Data, the theory goes, leads to better intelligence which, in turn, leads to better business decisions.
What to sell and to whom? How to build product most efficiently? When and in what quantities?
Each of these tasks is difficult; reaching the optimal outcome across all of them is almost impossible without relevant, timely information.
The path to such information, however, is complex, time-consuming, expensive, and not always successful. Before the organization can even start analyzing its data, it generally must be assembled by importing, scrubbing and normalizing from multiple disparate sources, in different formats, using different data models, etc.
Current data-management systems and approaches assume that data is “dumb” and that data must be managed using sophisticated and complicated infrastructures. Organizations spend millions of dollars building and implementing fragile data hierarchies with multiple point-to-point connections. Data is stored in centralized data warehouses and lakes spanning large server farms.

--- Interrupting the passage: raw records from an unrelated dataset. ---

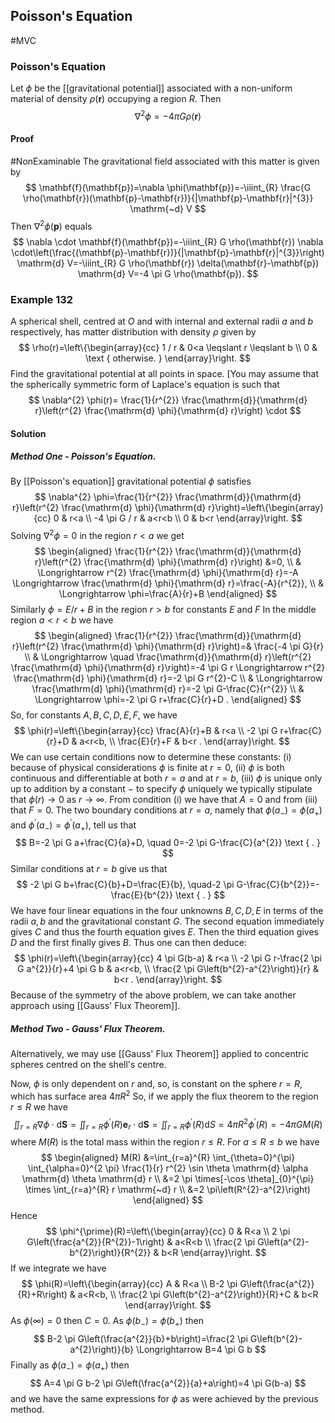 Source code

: ## Poisson's Equation
#MVC 
### Poisson's Equation
Let $\phi$ be the [[gravitational potential]] associated with a non-uniform material of density $\rho(\mathbf{r})$ occupying a region $R$. Then
$$
\nabla^{2} \phi=-4 \pi G \rho(\mathbf{r})
$$
#### Proof
#NonExaminable 
The gravitational field associated with this matter is given by
$$
\mathbf{f}(\mathbf{p})=\nabla \phi(\mathbf{p})=-\iiint_{R} \frac{G \rho(\mathbf{r})(\mathbf{p}-\mathbf{r})}{|\mathbf{p}-\mathbf{r}|^{3}} \mathrm{~d} V
$$
Then $\nabla^{2} \phi(\mathbf{p})$ equals
$$
\nabla \cdot \mathbf{f}(\mathbf{p})=-\iiint_{R} G \rho(\mathbf{r}) \nabla \cdot\left(\frac{(\mathbf{p}-\mathbf{r})}{|\mathbf{p}-\mathbf{r}|^{3}}\right) \mathrm{d} V=-\iiint_{R} G \rho(\mathbf{r}) \delta(\mathbf{r}-\mathbf{p}) \mathrm{d} V=-4 \pi G \rho(\mathbf{p}).
$$
### Example 132
A spherical shell, centred at $O$ and with internal and external radii $a$ and $b$ respectively, has matter distribution with density $\rho$ given by
$$
\rho(r)=\left\{\begin{array}{cc}
1 / r & 0<a \leqslant r \leqslant b \\
0 & \text { otherwise. }
\end{array}\right.
$$
Find the gravitational potential at all points in space. [You may assume that the spherically symmetric form of Laplace's equation is such that 
$$
\nabla^{2} \phi(r)=
\frac{1}{r^{2}} \frac{\mathrm{d}}{\mathrm{d} r}\left(r^{2} \frac{\mathrm{d} \phi}{\mathrm{d} r}\right) \cdot
$$
#### Solution
##### Method One - Poisson's Equation.
By [[Poisson's equation]] gravitational potential $\phi$ satisfies
$$
\nabla^{2} \phi=\frac{1}{r^{2}} \frac{\mathrm{d}}{\mathrm{d} r}\left(r^{2} \frac{\mathrm{d} \phi}{\mathrm{d} r}\right)=\left\{\begin{array}{cc}
0 & r<a \\
-4 \pi G / r & a<r<b \\
0 & b<r
\end{array}\right.
$$
Solving $\nabla^{2} \phi=0$ in the region $r<a$ we get
$$
\begin{aligned}
\frac{1}{r^{2}} \frac{\mathrm{d}}{\mathrm{d} r}\left(r^{2} \frac{\mathrm{d} \phi}{\mathrm{d} r}\right) &=0, \\
& \Longrightarrow r^{2} \frac{\mathrm{d} \phi}{\mathrm{d} r}=-A \Longrightarrow \frac{\mathrm{d} \phi}{\mathrm{d} r}=\frac{-A}{r^{2}}, \\
& \Longrightarrow \phi=\frac{A}{r}+B
\end{aligned}
$$
Similarly $\phi=E / r+B$ in the region $r>b$ for constants $E$ and $F$
In the middle region $a<r<b$ we have
$$
\begin{aligned}
\frac{1}{r^{2}} \frac{\mathrm{d}}{\mathrm{d} r}\left(r^{2} \frac{\mathrm{d} \phi}{\mathrm{d} r}\right)=& \frac{-4 \pi G}{r} \\
& \Longrightarrow \quad \frac{\mathrm{d}}{\mathrm{d} r}\left(r^{2} \frac{\mathrm{d} \phi}{\mathrm{d} r}\right)=-4 \pi G r \Longrightarrow r^{2} \frac{\mathrm{d} \phi}{\mathrm{d} r}=-2 \pi G r^{2}-C \\
& \Longrightarrow \frac{\mathrm{d} \phi}{\mathrm{d} r}=-2 \pi G-\frac{C}{r^{2}} \\
& \Longrightarrow \phi=-2 \pi G r+\frac{C}{r}+D .
\end{aligned}
$$
So, for constants $A, B, C, D, E, F$, we have
$$
\phi(r)=\left\{\begin{array}{cc}
\frac{A}{r}+B & r<a \\
-2 \pi G r+\frac{C}{r}+D & a<r<b, \\
\frac{E}{r}+F & b<r .
\end{array}\right.
$$
We can use certain conditions now to determine these constants:
(i) because of physical considerations $\phi$ is finite at $r=0$,
(ii) $\phi$ is both continuous and differentiable at both $r=a$ and at $r=b$,
(iii) $\phi$ is unique only up to addition by a constant $-$ to specify $\phi$ uniquely we typically stipulate that $\phi(r) \rightarrow 0$ as $r \rightarrow \infty$.
From condition (i) we have that $A=0$ and from (iii) that $F=0$. The two boundary conditions at $r=a$, namely that $\phi\left(a_{-}\right)=\phi\left(a_{+}\right)$ and $\phi^{\prime}\left(a_{-}\right)=\phi^{\prime}\left(a_{+}\right)$, tell us that
$$
B=-2 \pi G a+\frac{C}{a}+D, \quad 0=-2 \pi G-\frac{C}{a^{2}} \text { . }
$$
Similar conditions at $r=b$ give us that
$$
-2 \pi G b+\frac{C}{b}+D=\frac{E}{b}, \quad-2 \pi G-\frac{C}{b^{2}}=-\frac{E}{b^{2}} \text { . }
$$
We have four linear equations in the four unknowns $B, C, D, E$ in terms of the radii $a, b$ and the gravitational constant $G$. The second equation immediately gives $C$ and thus the fourth equation gives $E$. Then the third equation gives $D$ and the first finally gives $B$. Thus one can then deduce:
$$
\phi(r)=\left\{\begin{array}{cc}
4 \pi G(b-a) & r<a \\
-2 \pi G r-\frac{2 \pi G a^{2}}{r}+4 \pi G b & a<r<b, \\
\frac{2 \pi G\left(b^{2}-a^{2}\right)}{r} & b<r .
\end{array}\right.
$$
Because of the symmetry of the above problem, we can take another approach using [[Gauss' Flux Theorem]].

##### Method Two - Gauss' Flux Theorem.
Alternatively, we may use [[Gauss' Flux Theorem]] applied to concentric spheres centred on the shell's centre.

Now, $\phi$ is only dependent on $r$ and, so, is constant on the sphere $r=R$, which has surface area $4 \pi R^{2}$
So, if we apply the flux theorem to the region $r \leqslant R$ we have
$$
\iint_{r=R} \nabla \phi \cdot \mathrm{d} \mathbf{S}=\iint_{r=R} \phi^{\prime}(R) \mathbf{e}_{r} \cdot \mathrm{d} \mathbf{S}=\iint_{r=R} \phi^{\prime}(R) \mathrm{d} S=4 \pi R^{2} \phi^{\prime}(R)=-4 \pi G M(R)
$$
where $M(R)$ is the total mass within the region $r \leqslant R$. For $a \leqslant R \leqslant b$ we have
$$
\begin{aligned}
M(R) &=\int_{r=a}^{R} \int_{\theta=0}^{\pi} \int_{\alpha=0}^{2 \pi} \frac{1}{r} r^{2} \sin \theta \mathrm{d} \alpha \mathrm{d} \theta \mathrm{d} r \\
&=2 \pi \times[-\cos \theta]_{0}^{\pi} \times \int_{r=a}^{R} r \mathrm{~d} r \\
&=2 \pi\left(R^{2}-a^{2}\right)
\end{aligned}
$$
Hence
$$
\phi^{\prime}(R)=\left\{\begin{array}{cc}
0 & R<a \\
2 \pi G\left(\frac{a^{2}}{R^{2}}-1\right) & a<R<b \\
\frac{2 \pi G\left(a^{2}-b^{2}\right)}{R^{2}} & b<R
\end{array}\right.
$$
If we integrate we have
$$
\phi(R)=\left\{\begin{array}{cc}
A & R<a \\
B-2 \pi G\left(\frac{a^{2}}{R}+R\right) & a<R<b, \\
\frac{2 \pi G\left(b^{2}-a^{2}\right)}{R}+C & b<R
\end{array}\right.
$$
As $\phi(\infty)=0$ then $C=0 .$ As $\phi\left(b_{-}\right)=\phi\left(b_{+}\right)$ then
$$
B-2 \pi G\left(\frac{a^{2}}{b}+b\right)=\frac{2 \pi G\left(b^{2}-a^{2}\right)}{b} \Longrightarrow B=4 \pi G b
$$
Finally as $\phi\left(a_{-}\right)=\phi\left(a_{+}\right)$ then
$$
A=4 \pi G b-2 \pi G\left(\frac{a^{2}}{a}+a\right)=4 \pi G(b-a)
$$
and we have the same expressions for $\phi$ as were achieved by the previous method.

This centralized, top-down approach to data management and storage is a choke point. Data is often stored far from where it’s needed. Analysis and decisions initiated far from the point of action do not guarantee the best outcomes. The centralized, top-down approach to data management does not scale, at least not economically, and the largest companies are finding it ultimately breaks down under the increasing flood of data
Web 3, a new iteration of the internet based on blockchain technology incorporating concepts such as decentralization and token-based economics, has underlying technology principles that are relevant to solving this problem, regardless of its more ambitious social aspects. Web 3’s core principles, from a technological standpoint, can be defined as:
- Process locally; there’s more than enough processing power
- Store locally; there’s more than enough resources
- Use fast local connections and networks
- Operate peer-to-peer
Self-regulating operating and autonomous facilities and machinery should operate on application processing, data storage and analysis that takes place locally. Edge computing is a great example of distributed / decentralized “Web 3” computing.
Let’s look at cybersecurity (specifically data security) as an example of centralized vs. decentralized thinking.
If data is the lifeblood of organizations, then it stands to reason that data is the asset most often targeted by cyber-criminals. Data-security challenges are magnified for manufacturing organizations—in fact any organizations with dispersed facilities. Edge analytics and operations management, for example, undoubtedly offer operational, safety and efficiency benefits, but also mean many more potential points of cybersecurity failure.
Cybersecurity defenses today are focused on keeping the bad actors out. Organizations deploy sophisticated defenses protecting infrastructure, hardware, databases, applications, etc. Cybersecurity defenses rely on people, and people make mistakes. No matter how strong your defenses may be, you must assume you’re going to get hacked; when you do, centrally stored data is a liability.
As demonstrated time and again, a successful ransomware attack can lead to catastrophic data losses and associated operational, reputational and financial damages (e.g., the Colonial Pipeline attack).
Centralized data storage and security is like a large castle, with an impregnable wall surrounded by deep moats filled with tripwires and alligators. But people need to get in and out, so the wall has a thousand doors. It’s relatively easy for an attacker to get through a door that someone forgot to lock. Once inside the castle, the attacker finds a pile of gold coins unprotected behind the wall, easy to sweep up and steal.
In the decentralized world, data is dispersed and there is no unprotected pile of gold coins. Instead, the attacker finds a series of locked rooms, each containing a single gold coin. Losses can be minimized.
The “holy grail” for organizations is the concept of “intelligent” data, where each data record interacts dynamically with a set of protections and rules that provide security, access and usage controls at the most granular level possible. Intelligent data can be stored where needed, accessed when needed and presented in the necessary format.
A fantasy? Hardly. The technology exists today, but organizations must counter years of traditional “centralized” thinking!